As 2020 comes to a close, the inevitable late-night study session will be commonplace, and visits to RogerHub grade calculator will increase exponentially as students attempt to adequately study for grade-defining tests. The campus-wide stress meter will reach heights unrecorded this semester, while students cram before final exams and emerge with altered sleep schedules after pulling all-nighters to finish English papers.
In addition to typical pressure faced by Burroughs students, 2020 presents an additional challenge: COVID-19 and online learning. Faced with a city-wide shutdown last spring, Burroughs, along with countless other schools, moved to online learning, which prompted the cancellation of spring finals in 2020 in an attempt to alleviate some COVID-induced stress. During summer vacation, as the beginning of the school year neared and infection numbers continued to rise, administrators agonized on how to bring students back to school. Finally, their pondering produced the hybrid style we know today. While many prefer the hybrid method to completely virtual education, there are still unavoidable faults. Hybrid learning, or online learning in general, presents a unique equity issue. For some, home situations are unsuitable for online learning, or they might be unequipped for such endeavors.
The class of 2021 faces yet another stressor: college applications. Throughout the summer and through the succeeding months, seniors have been toiling away, perfecting the hook on their Common Application personal statement, and perhaps more recently, their supplemental essays for individual schools. As the holiday season grows nearer, so do application deadlines, and many seniors find the emphasis that Burroughs places on well-roundedness and proficiency in the classroom to clash with deadlines set forth for applications. For example, Emma Kovalic (‘21) shares that the “combination of having to write college essays while still keeping up with schoolwork all while you’re supposed to be having a fun senior year is stressful.” Kovalic herself was captain of the varsity golf team this fall, maintains a part-time job, and is a leader of a student organization, all on top of being enrolled in the rigorous Burroughs curriculum.
This application season has already been wracked with abnormalities; many members of the class of 2021 were forced to cancel any spring college visitation trips due to safety and travel concerns. Kaitlyn Rowbottom ‘21 says she “only got to visit two of the twelve schools [she is] applying to — one of which was in the St. Louis area.” Thus, many students are applying blind, only having toured a university’s website — not their campus. “Not being able to make a physical connection to the school has made it difficult to capture its full sense,” Rowbottom adds. This uncertainty places yet another burden on Burroughs seniors as they work to find a suitable institution for their higher education.

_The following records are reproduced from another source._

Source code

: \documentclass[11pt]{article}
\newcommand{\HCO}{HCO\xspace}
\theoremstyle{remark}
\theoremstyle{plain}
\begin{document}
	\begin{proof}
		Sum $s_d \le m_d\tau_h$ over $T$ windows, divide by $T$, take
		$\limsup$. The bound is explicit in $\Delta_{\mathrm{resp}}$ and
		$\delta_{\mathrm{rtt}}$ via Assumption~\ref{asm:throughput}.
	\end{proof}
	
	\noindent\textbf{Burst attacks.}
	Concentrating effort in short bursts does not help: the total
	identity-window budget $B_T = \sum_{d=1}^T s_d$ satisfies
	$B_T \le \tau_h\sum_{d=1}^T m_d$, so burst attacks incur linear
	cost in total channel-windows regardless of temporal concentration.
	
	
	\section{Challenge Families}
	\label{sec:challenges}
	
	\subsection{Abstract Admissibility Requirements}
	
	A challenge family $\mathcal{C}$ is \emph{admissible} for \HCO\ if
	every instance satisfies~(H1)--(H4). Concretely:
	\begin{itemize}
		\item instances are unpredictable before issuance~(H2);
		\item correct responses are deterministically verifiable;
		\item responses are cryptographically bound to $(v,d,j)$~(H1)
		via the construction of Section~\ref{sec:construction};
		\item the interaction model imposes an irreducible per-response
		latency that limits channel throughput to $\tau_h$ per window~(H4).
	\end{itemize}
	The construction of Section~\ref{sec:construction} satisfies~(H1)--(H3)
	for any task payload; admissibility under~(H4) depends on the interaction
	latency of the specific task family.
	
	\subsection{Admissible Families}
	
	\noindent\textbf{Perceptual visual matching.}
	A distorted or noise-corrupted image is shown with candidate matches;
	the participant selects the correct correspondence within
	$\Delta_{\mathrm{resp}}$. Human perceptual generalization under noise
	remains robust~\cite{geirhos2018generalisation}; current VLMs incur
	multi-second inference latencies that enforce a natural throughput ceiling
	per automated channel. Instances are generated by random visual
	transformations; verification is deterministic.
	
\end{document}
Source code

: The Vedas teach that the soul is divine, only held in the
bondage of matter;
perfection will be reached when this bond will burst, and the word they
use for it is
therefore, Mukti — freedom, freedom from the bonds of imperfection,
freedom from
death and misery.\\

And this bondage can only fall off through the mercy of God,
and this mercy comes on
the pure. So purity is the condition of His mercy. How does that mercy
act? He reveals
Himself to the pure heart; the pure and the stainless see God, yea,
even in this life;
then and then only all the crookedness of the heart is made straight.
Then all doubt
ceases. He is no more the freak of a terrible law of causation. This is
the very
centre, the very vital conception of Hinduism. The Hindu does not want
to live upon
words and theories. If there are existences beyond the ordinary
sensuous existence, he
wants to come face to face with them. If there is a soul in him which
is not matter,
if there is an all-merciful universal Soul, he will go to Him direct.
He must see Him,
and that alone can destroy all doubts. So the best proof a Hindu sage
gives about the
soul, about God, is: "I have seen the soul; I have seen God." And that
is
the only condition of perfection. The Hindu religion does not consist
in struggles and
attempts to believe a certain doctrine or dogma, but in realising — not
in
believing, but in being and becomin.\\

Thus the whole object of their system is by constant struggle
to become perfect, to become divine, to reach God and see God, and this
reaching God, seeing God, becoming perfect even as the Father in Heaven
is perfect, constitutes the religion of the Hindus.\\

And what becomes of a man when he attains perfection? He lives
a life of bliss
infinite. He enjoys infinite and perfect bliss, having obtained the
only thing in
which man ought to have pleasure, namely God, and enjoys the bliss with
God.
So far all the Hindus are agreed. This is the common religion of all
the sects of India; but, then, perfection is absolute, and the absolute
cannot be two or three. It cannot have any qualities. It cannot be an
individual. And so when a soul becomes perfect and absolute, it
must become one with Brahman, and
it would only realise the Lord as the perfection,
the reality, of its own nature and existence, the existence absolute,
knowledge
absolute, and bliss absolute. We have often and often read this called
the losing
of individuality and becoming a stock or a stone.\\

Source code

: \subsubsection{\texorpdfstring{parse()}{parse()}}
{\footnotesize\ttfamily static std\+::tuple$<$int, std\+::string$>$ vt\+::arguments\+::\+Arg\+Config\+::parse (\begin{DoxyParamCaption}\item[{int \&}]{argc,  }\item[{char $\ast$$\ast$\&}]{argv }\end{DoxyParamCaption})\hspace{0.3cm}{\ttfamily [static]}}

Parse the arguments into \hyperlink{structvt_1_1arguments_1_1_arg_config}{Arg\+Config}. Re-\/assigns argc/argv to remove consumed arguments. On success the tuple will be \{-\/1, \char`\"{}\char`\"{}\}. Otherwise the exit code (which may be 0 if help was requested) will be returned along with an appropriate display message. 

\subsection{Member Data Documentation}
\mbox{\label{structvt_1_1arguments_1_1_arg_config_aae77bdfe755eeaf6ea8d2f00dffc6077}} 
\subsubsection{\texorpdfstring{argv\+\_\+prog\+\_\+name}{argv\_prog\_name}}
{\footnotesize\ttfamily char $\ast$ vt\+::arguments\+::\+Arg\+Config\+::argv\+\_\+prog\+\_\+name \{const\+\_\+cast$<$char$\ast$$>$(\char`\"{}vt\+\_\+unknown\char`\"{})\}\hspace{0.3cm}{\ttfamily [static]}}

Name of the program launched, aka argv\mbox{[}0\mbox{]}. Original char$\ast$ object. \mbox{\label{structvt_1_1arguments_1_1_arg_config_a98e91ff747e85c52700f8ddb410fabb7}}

However, to their credit, school administration and student organizations work to alleviate some of the burden students face. In response to aggravations of students in past years, administrators implemented the two-test rule, which has long been in effect, along with late start days and efforts to reduce nightly workload. In this unique year, other strides have been made to facilitate online learning, with notable illustrations of these attempts seen in the form of a new schedule with longer passing periods, more regulation for consistent usage of Canvas, and the provision of laptops. Additionally, student clubs and groups like KUTO work to emphasize the importance of mental health, a frequent casualty of pressure at Burroughs. The counseling department also works to make its presence known as a resource. For instance, every Wednesday, the classes of 2021, 2023, and 2025 are treated to Ms. Jones’s WedWorld, a charming and informative newsletter, always offering counseling appointments for those who feel under duress. But even as different organizations and the administration work to mitigate undue burdens, an air of anxiety remains as internal and external forces alike raise the stress of the Burroughs community.